Batch Comparison

compare_batches can be used to determine: did code or parameter changes make trajectory sims better, worse, or different?

Use two existing batches — A (baseline, “before”) and B (experiment, “after”) — to produce an HTML report with per-launch metric deltas, aggregates by forecast type and campaign, win/loss counts, and overview bar + scatter plots for every metric. This builds on Batch Evaluation: which runs a batch on the current codebase.

Note

The comparison is pairwise — exactly A vs B, not N-way. The sign convention is Δ = B − A, and every metric is a magnitude of error, so negative Δ means improvement (and is colored green).

Running a comparison

PYTHONPATH=src python -m evaluation.compare_batches <batch_A> <batch_B>

Both arguments accept either a full batch_id or just the short git hash:

# full batch IDs
python -m evaluation.compare_batches \
    2026-05-21T1510_96bcc3f \
    2026-05-21T1526_96bcc3f

# short hashes (ambiguous hashes will error out)
python -m evaluation.compare_batches 96bcc3f 4afc699

Self-comparison (compare_batches X X) is allowed and useful as a sanity check — every delta should be zero.

Comparison output folder

Each comparison writes a self-contained folder next to batches/:

evaluation/comparisons/
└── 2026-05-21T2004_96bcc3f_vs_96bcc3f/
    ├── compare.html                                ← the report
    ├── plot_landing_distance_km_GFS_bar.png        ← per-launch Δ bar chart
    ├── plot_landing_distance_km_GFS_scatter.png    ← A-vs-B scatter
    ├── plot_landing_distance_km_ERA5_bar.png
    ├── plot_landing_distance_km_ERA5_scatter.png
    ├── plot_landing_time_diff_min_GFS_bar.png
    ├── ...                                         ← ~40 plots total

Two PNGs per metric per forecast type. The HTML embeds the plots by relative path so the folder is portable.

HTML report

The example below is the per-launch detail table from the linear_neighbors → linear_full comparison, filtered to the Sandia launches. Each metric occupies three sub-cells (A | B | Δ), and Δ cells are colored only when the change clears both the absolute and percent thresholds — green for improvement, red for regression, gray for “within noise”. Metrics that don’t depend on wind interpolation (time-to-float, temp MAE, ascent rate, etc.) stay at “+0.0 (+0.0%)” across the board, which is itself a useful sanity check.

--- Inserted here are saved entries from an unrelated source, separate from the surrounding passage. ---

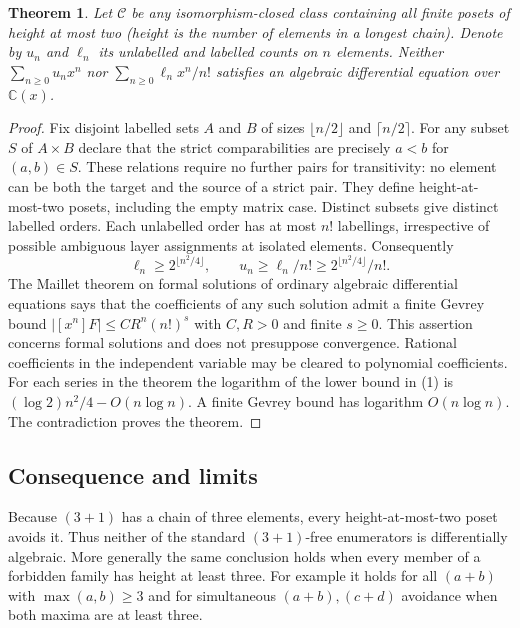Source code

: \documentclass[11pt,a4paper]{article}
\numberwithin{equation}{section}
\newtheorem{theorem}{Theorem}[section]
\theoremstyle{definition}
\theoremstyle{remark}
\begin{document}
\begin{theorem}
Let $\mathcal C$ be any isomorphism-closed class containing all
finite posets of height at most two (height is the number of elements
in a longest chain). Denote by $u_n$ and $\ell_n$ its unlabelled and
labelled counts on $n$ elements. Neither
$\sum_{n\ge0}u_nx^n$ nor $\sum_{n\ge0}\ell_n x^n/n!$
satisfies an algebraic differential equation over $\mathbb C(x)$.
\end{theorem}
\begin{proof}
Fix disjoint labelled sets $A$ and $B$ of sizes $\lfloor n/2\rfloor$
and $\lceil n/2\rceil$. For any subset $S$ of $A\times B$ declare
that the strict comparabilities are precisely $a<b$ for $(a,b)\in S$.
These relations require no further pairs for transitivity: no element
can be both the target and the source of a strict pair. They define
height-at-most-two posets, including the empty matrix case. Distinct
subsets give distinct labelled orders. Each unlabelled order has at
most $n!$ labellings, irrespective of possible ambiguous layer
assignments at isolated elements. Consequently
\[
 \ell_n\ge 2^{\lfloor n^2/4\rfloor},\qquad
 u_n\ge\ell_n/n!\ge 2^{\lfloor n^2/4\rfloor}/n!.
\tag{1}
\]
The Maillet theorem on formal solutions of ordinary algebraic
differential equations \cite{r44taisho:MM} says that the coefficients of any
such solution admit a finite Gevrey bound
$|[x^n]F|\le C R^n(n!)^s$ with $C,R>0$ and finite $s\ge0$.
This assertion concerns formal solutions and does not presuppose
convergence. Rational coefficients in the independent variable may
be cleared to polynomial coefficients. For each series in the theorem
the logarithm of the lower bound in (1) is
$(\log 2)n^2/4-O(n\log n)$. A finite Gevrey bound has logarithm
$O(n\log n)$. The contradiction proves the theorem.
\end{proof}

\subsection*{Consequence and limits}
Because $(3+1)$ has a chain of three elements, every height-at-most-two
poset avoids it. Thus neither of the standard $(3+1)$-free
enumerators is differentially algebraic. More generally the same
conclusion holds when every member of a forbidden family has height
at least three. For example it holds for all $(a+b)$ with
$\max(a,b)\ge3$ and for simultaneous $(a+b),(c+d)$ avoidance when
both maxima are at least three.
\end{document}
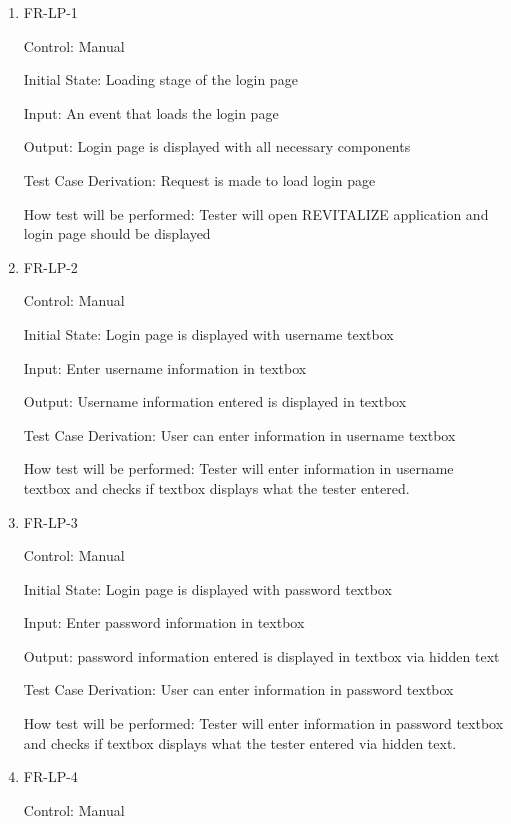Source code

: \documentclass[12pt, titlepage]{article}
\begin{document}
\begin{enumerate}

\item{FR-LP-1\\}

Control: Manual
					
Initial State: Loading stage of the login page
					
Input: An event that loads the login page
					
Output: Login page is displayed with all necessary components

Test Case Derivation: Request is made to load login page
					
How test will be performed: Tester will open REVITALIZE application and login page should be displayed
					
\item{FR-LP-2\\}

Control: Manual
					
Initial State: Login page is displayed with username textbox
					
Input: Enter username information in textbox
					
Output: Username information entered is displayed in textbox

Test Case Derivation: User can enter information in username textbox

How test will be performed: Tester will enter information in username textbox and checks if textbox displays what the tester entered.

\item{FR-LP-3\\}

Control: Manual
					
Initial State: Login page is displayed with password textbox
					
Input: Enter password information in textbox
					
Output: password information entered is displayed in textbox via hidden text

Test Case Derivation: User can enter information in password textbox

How test will be performed: Tester will enter information in password textbox and checks if textbox displays what the tester entered via hidden text.

\item{FR-LP-4\\}

Control: Manual
					

\end{enumerate}
\end{document}
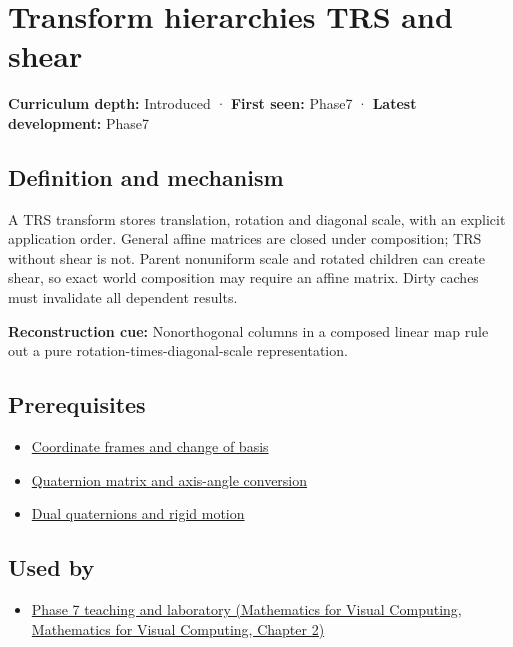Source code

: \hypertarget{appendix-292c061cd47c}{}\label{referencestart:appendix-292c061cd47c}
\section{Transform hierarchies TRS and shear}\label{appendix-292c061cd47c-transform-hierarchies-trs-and-shear}

\textbf{Curriculum depth:} Introduced · \textbf{First seen:} Phase7 · \textbf{Latest development:} Phase7

\subsection{Definition and mechanism}\label{appendix-292c061cd47c-definition-and-mechanism}

A TRS transform stores translation, rotation and diagonal scale, with an explicit application order. General affine matrices are closed under composition; TRS without shear is not. Parent nonuniform scale and rotated children can create shear, so exact world composition may require an affine matrix. Dirty caches must invalidate all dependent results.

\textbf{Reconstruction cue:} Nonorthogonal columns in a composed linear map rule out a pure rotation-times-diagonal-scale representation.

\subsection{Prerequisites}\label{appendix-292c061cd47c-prerequisites}

\begin{itemize}
\tightlist
\item
  \hyperref[appendix-1bae9457dbc3]{Coordinate frames and change of basis}
\item
  \hyperref[appendix-26d8da71f6c4]{Quaternion matrix and axis-angle conversion}
\item
  \hyperref[appendix-d1ea57347893]{Dual quaternions and rigid motion}
\end{itemize}

\subsection{Used by}\label{appendix-292c061cd47c-used-by}

\begin{itemize}
\tightlist
\item
  \href{../02-Mathematics-for-Visual-Computing/main.pdf\#nameddest=01-foundations-i-ch018-keep-the-promises-visible-while-moving-between-representations}{Phase 7 teaching and laboratory (Mathematics for Visual Computing, Mathematics for Visual Computing, Chapter 2)}
\end{itemize}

The report opens with a summary block — 5–7 lines covering the headline metrics (landing distance, landing time error, float altitude error) to see whether the change helped or hurt.

Below the summary:

ASYMMETRIES section — launches present in only one batch, or that failed in one but succeeded in the other. These are listed separately so they cannot quietly skew aggregate metrics.
Overall summary — mean(A) | mean(B) | Δ | Δ% per metric across the intersection of both batches, plus a win/loss count line per metric (e.g. “28 improved / 5 unchanged / 13 worse”).
Per-forecast aggregates — same layout broken out by GFS and ERA5.
Per-campaign aggregates — one block per campaign that appears in both batches.
Per-launch detail table — three sub-cells per metric (A | B | Δ), colored by improvement direction.
Reforecast diagnostics (GFS only) — a separate section for the reforecast_landing_dist_m metric, which isolates wind-forecast error from altitude-model error.

A cell is only colored if both |Δ| > metric_abs_floor and |Δ%| > 5%. Cells below either threshold stay gray — this avoids calling tiny noise an “improvement”. Per-metric absolute floors are defined as constants at the top of evaluation/compare_batches.py.

Overview plots

For each of the comparison’s metrics, two plots are generated per forecast type:

a per-launch bar chart of signed Δ (B − A), sorted by Δ, and
an A-vs-B scatter with a y=x reference line.

Both use the same green / gray / red color convention as the HTML cells. The bar-chart Y-axis is shared between the GFS and ERA5 versions of the same metric, so you can flip between them and directly compare scale.

The example below is from the 46-launch comparison of the historical linear_neighbors wind-interpolation method (A) against the new linear_full method (B) introduced in v1.4. See Wind Interpolation Methods for what those methods are.

Per-launch Δ bar chart — landing distance, ERA5:

A-vs-B scatter — same metric, same forecast:

Asymmetries

A launch may be missing from one side for several reasons:

It was added (or removed) from launches.json between the two batch runs.
One run failed for that launch (network error, missing forecast file, evaluator exception) while the other succeeded.
The launch has both GFS and ERA5 in one batch but only one of them in the other.

These cases are split out into a top-level ASYMMETRIES block and excluded from the intersection-based aggregates, so the headline “mean Δ” numbers stay apples-to-apples. The asymmetry block lists the affected launches with the reason for each.

Schema drift — a metric column that exists in one batch but not the other — is silently dropped from the comparison with a warning banner at the top of the HTML.